**What this task involves**
Counting only the lines below that contain the word "function", what is the total? Give it with no other words.

**Records from a dataset**
_ _ _ _ _

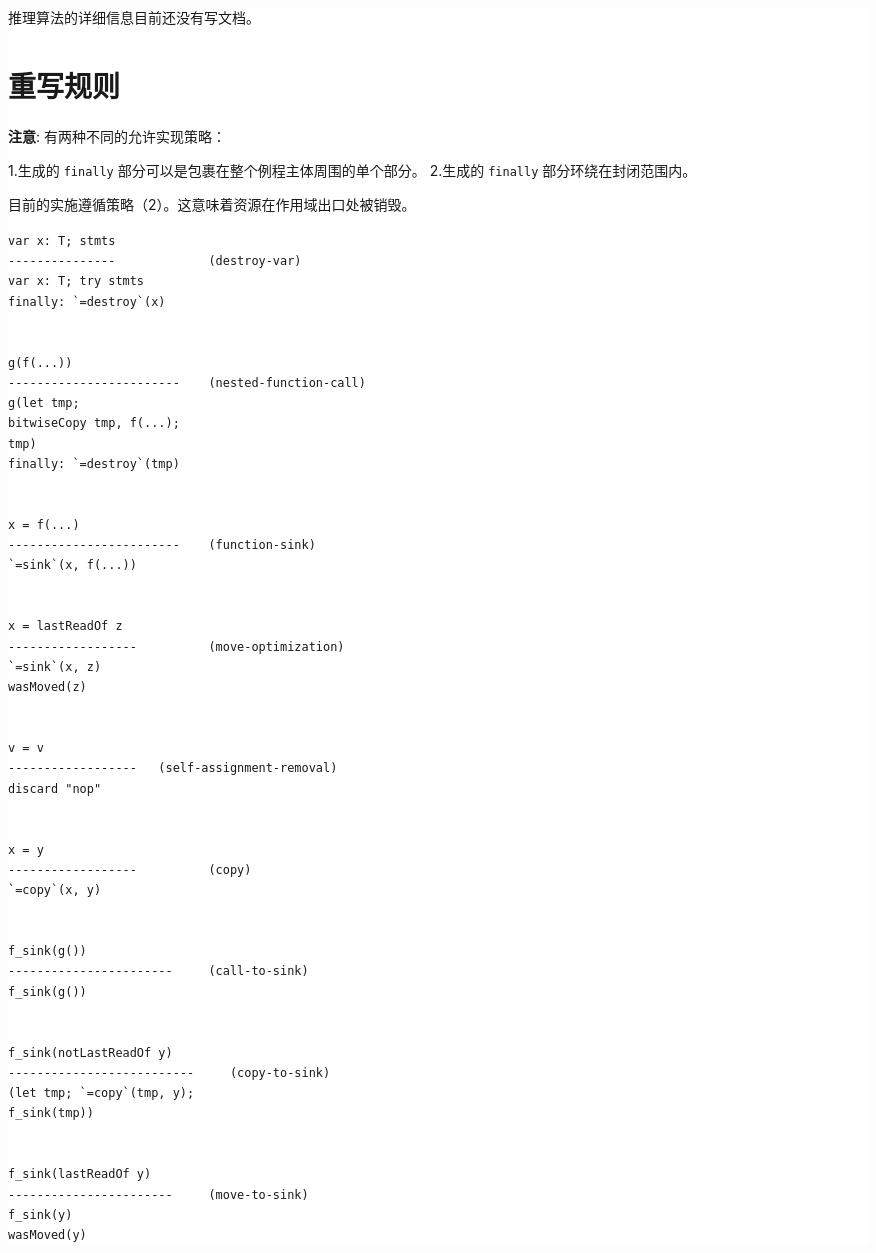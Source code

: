 推理算法的详细信息目前还没有写文档。




重写规则
=============

**注意**: 有两种不同的允许实现策略：

1.生成的 `finally` 部分可以是包裹在整个例程主体周围的单个部分。
2.生成的 `finally` 部分环绕在封闭范围内。

目前的实施遵循策略（2）。这意味着资源在作用域出口处被销毁。

    var x: T; stmts
    ---------------             (destroy-var)
    var x: T; try stmts
    finally: `=destroy`(x)


    g(f(...))
    ------------------------    (nested-function-call)
    g(let tmp;
    bitwiseCopy tmp, f(...);
    tmp)
    finally: `=destroy`(tmp)


    x = f(...)
    ------------------------    (function-sink)
    `=sink`(x, f(...))


    x = lastReadOf z
    ------------------          (move-optimization)
    `=sink`(x, z)
    wasMoved(z)


    v = v
    ------------------   (self-assignment-removal)
    discard "nop"


    x = y
    ------------------          (copy)
    `=copy`(x, y)


    f_sink(g())
    -----------------------     (call-to-sink)
    f_sink(g())


    f_sink(notLastReadOf y)
    --------------------------     (copy-to-sink)
    (let tmp; `=copy`(tmp, y);
    f_sink(tmp))


    f_sink(lastReadOf y)
    -----------------------     (move-to-sink)
    f_sink(y)
    wasMoved(y)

_ _ _ _ _

**Exercise output**
2